Estrategia didáctica: Reconciliación y Esperanza

David Mendoza

sábado 21 de febrero, 2026

Comparte con tus amigos

Inicia la conversación con esta pregunta: ¿Alguna vez te has reconciliado con alguien después de un conflicto fuerte? ¿Cómo fue esa experiencia? Escucha la respuesta y luego comparte la siguiente reflexión.

La reconciliación humana es difícil porque requiere que ambas partes cedan. Pero la reconciliación con Dios es diferente: él tomó toda la iniciativa. Pablo dice que cuando éramos “enemigos” en nuestra mente, Dios ya estaba actuando para reconciliarnos consigo mismo a través de la muerte de Cristo (Colosenses 1:21, 22). No esperó a que nosotros diéramos el primer paso.

Pregunta a tu interlocutor: ¿Qué te dice eso acerca del carácter de Dios? ¿Conoces a alguien que haya dado todo para reconciliarse contigo sin que tú lo merecieras?

Comparte también el concepto del “misterio” del que habla Pablo.

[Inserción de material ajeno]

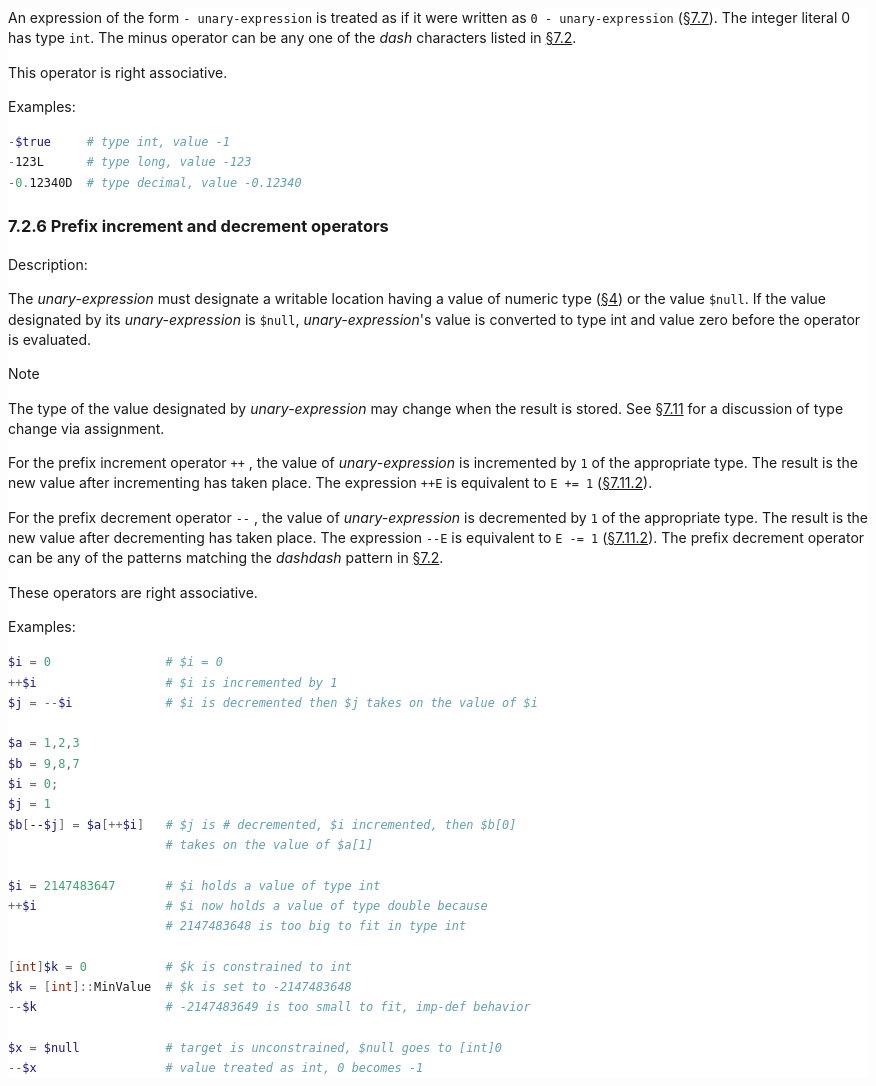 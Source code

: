 An expression of the form `- unary-expression` is treated as if it were written as
`0 - unary-expression` ([§7.7][§7.7]). The integer literal 0 has type `int`. The minus operator can
be any one of the _dash_ characters listed in [§7.2][§7.2].

This operator is right associative.

Examples:

```powershell
-$true     # type int, value -1
-123L      # type long, value -123
-0.12340D  # type decimal, value -0.12340
```

### 7.2.6 Prefix increment and decrement operators

Description:

The _unary-expression_ must designate a writable location having a value of numeric type ([§4][§4])
or the value `$null`. If the value designated by its _unary-expression_ is `$null`,
_unary-expression_'s value is converted to type int and value zero before the operator is evaluated.

> [!NOTE]
> The type of the value designated by _unary-expression_ may change when the result is stored. See
> [§7.11][§7.11] for a discussion of type change via assignment.

For the prefix increment operator `++` , the value of _unary-expression_ is incremented by `1` of
the appropriate type. The result is the new value after incrementing has taken place. The expression
`++E` is equivalent to `E += 1` ([§7.11.2][§7.11.2]).

For the prefix decrement operator `--` , the value of _unary-expression_ is decremented by `1` of
the appropriate type. The result is the new value after decrementing has taken place. The expression
`--E` is equivalent to `E -= 1` ([§7.11.2][§7.11.2]). The prefix decrement operator can be any of
the patterns matching the _dashdash_ pattern in [§7.2][§7.2].

These operators are right associative.

Examples:

```powershell
$i = 0                # $i = 0
++$i                  # $i is incremented by 1
$j = --$i             # $i is decremented then $j takes on the value of $i

$a = 1,2,3
$b = 9,8,7
$i = 0;
$j = 1
$b[--$j] = $a[++$i]   # $j is # decremented, $i incremented, then $b[0]
                      # takes on the value of $a[1]

$i = 2147483647       # $i holds a value of type int
++$i                  # $i now holds a value of type double because
                      # 2147483648 is too big to fit in type int

[int]$k = 0           # $k is constrained to int
$k = [int]::MinValue  # $k is set to -2147483648
--$k                  # -2147483649 is too small to fit, imp-def behavior

$x = $null            # target is unconstrained, $null goes to [int]0
--$x                  # value treated as int, 0 becomes -1
```


[§2.3.5.2]: chapter-02.md#2352-string-literals
[§3.15]: chapter-03.md#315-wildcard-expressions
[§3.16]: chapter-03.md#316-regular-expressions
[§4]: chapter-04.md
[§4.3.7]: chapter-04.md#437-the-scriptblock-type
[§4.4]: chapter-04.md#44-generic-types
[§4.5.24]: chapter-04.md#4524-method-designator-type
[§5.3]: chapter-05.md#53-constrained-variables
[§6]: chapter-06.md
[§6.15]: chapter-06.md#615-usual-arithmetic-conversions
[§6.17]: chapter-06.md#617-conversion-during-parameter-binding
[§6.2]: chapter-06.md#62-conversion-to-bool
[§6.4]: chapter-06.md#64-conversion-to-integer
[§6.7]: chapter-06.md#67-conversion-to-object
[§6.8]: chapter-06.md#68-conversion-to-string
[§7.1.1]: chapter-07.md#711-grouping-parentheses
[§7.1.2]: chapter-07.md#712-member-access
[§7.1.4.5]: chapter-07.md#7145-generating-array-slices
[§7.1.6]: chapter-07.md#716--operator
[§7.1.8]: chapter-07.md#718-script-block-expression
[§7.1.10]: chapter-07.md#7110-type-literal-expression
[§7.11.1]: chapter-07.md#7111-simple-assignment
[§7.11.2]: chapter-07.md#7112-compound-assignment
[§7.11]: chapter-07.md#711-assignment-operators
[§7.2]: chapter-07.md#72-unary-operators
[§7.2.9]: chapter-07.md#729-cast-operator
[§7.6.1]: chapter-07.md#761-multiplication
[§7.6.2]: chapter-07.md#762-string-replication
[§7.6.3]: chapter-07.md#763-array-replication
[§7.6.4]: chapter-07.md#764-division
[§7.6.5]: chapter-07.md#765-remainder
[§7.7.1]: chapter-07.md#771-addition
[§7.7.2]: chapter-07.md#772-string-concatenation
[§7.7.3]: chapter-07.md#773-array-concatenation
[§7.7.5]: chapter-07.md#775-subtraction
[§7.7]: chapter-07.md#77-additive-operators
[§7.8.4.4]: chapter-07.md#7844-the-binary--join-operator
[§7.8.4.5]: chapter-07.md#7845-the-binary--split-operator
[§7.8.4.6]: chapter-07.md#7846-submatches
[§7.8]: chapter-07.md#78-comparison-operators
[§8.1.2]: chapter-08.md#812-statement-values
[§8.10.1]: chapter-08.md#8101-filter-functions
[§8.10.2]: chapter-08.md#8102-workflow-functions
[§8.10.7]: chapter-08.md#8107-named-blocks
[§8.10.9]: chapter-08.md#8109-param-block
[§9.]: chapter-09.md#9-arrays
[§9.12]: chapter-09.md#912-multidimensional-array-flattening
[§9.4]: chapter-09.md#94-constraining-element-types
[§9.9]: chapter-09.md#99-array-slices
[TR84]: https://ecma-international.org/publications-and-standards/technical-reports/ecma-tr-84/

Durante siglos, el plan completo de Dios estuvo oculto. Pero ahora ha sido revelado: “Cristo en ustedes, la esperanza de gloria” (Colosenses 1:27). No es solo que Cristo murió por nosotros; es que él quiere vivir en nosotros, transformándonos desde adentro.

Actividad para reflexionar

Pide a tu amigo o interlocutor que piense en tres áreas de su vida donde siente que necesita reconciliación:

  1. Con Dios: ¿Hay algo que te aleja de una relación cercana con él?
  2. Con otros: ¿Hay una relación rota que necesita restauración?
  3. Consigo mismo: ¿Hay culpa o vergüenza que no has podido soltar?

La buena noticia es que el evangelio aborda las tres. Cristo reconcilia al ser humano con Dios (Col. 1:22), une a las personas en un solo cuerpo (Efe. 3:6), y nos libera de la condenación para que vivamos sin culpa (Rom. 8:1).

Comparte con tu clase de Escuela Sabática

Registra las reflexiones de las actividades anteriores y los aportes de tus amigos. Comparte con tu clase de Escuela Sabática las siguientes preguntas para dialogar:

  1. Pablo dice que debemos permanecer “fundados y firmes” en la fe (Col. 1:23). ¿Qué prácticas diarias nos ayudan a mantenernos firmes? ¿Qué cosas nos hacen tambalear?
  2. ¿Qué significa para ti que Cristo habite en tu corazón (Col. 1:27)? ¿Cómo se manifiesta eso concretamente en tu vida cotidiana?
  3. Pablo se gozaba en sus sufrimientos por causa de la iglesia (Col. 1:24). ¿Qué sacrificios estamos dispuestos a hacer hoy por el bienestar espiritual de otros?

Anima a los miembros de la clase a estudiar la Biblia diariamente y a compartir esta semana con alguien lo que significa la reconciliación a través de Cristo.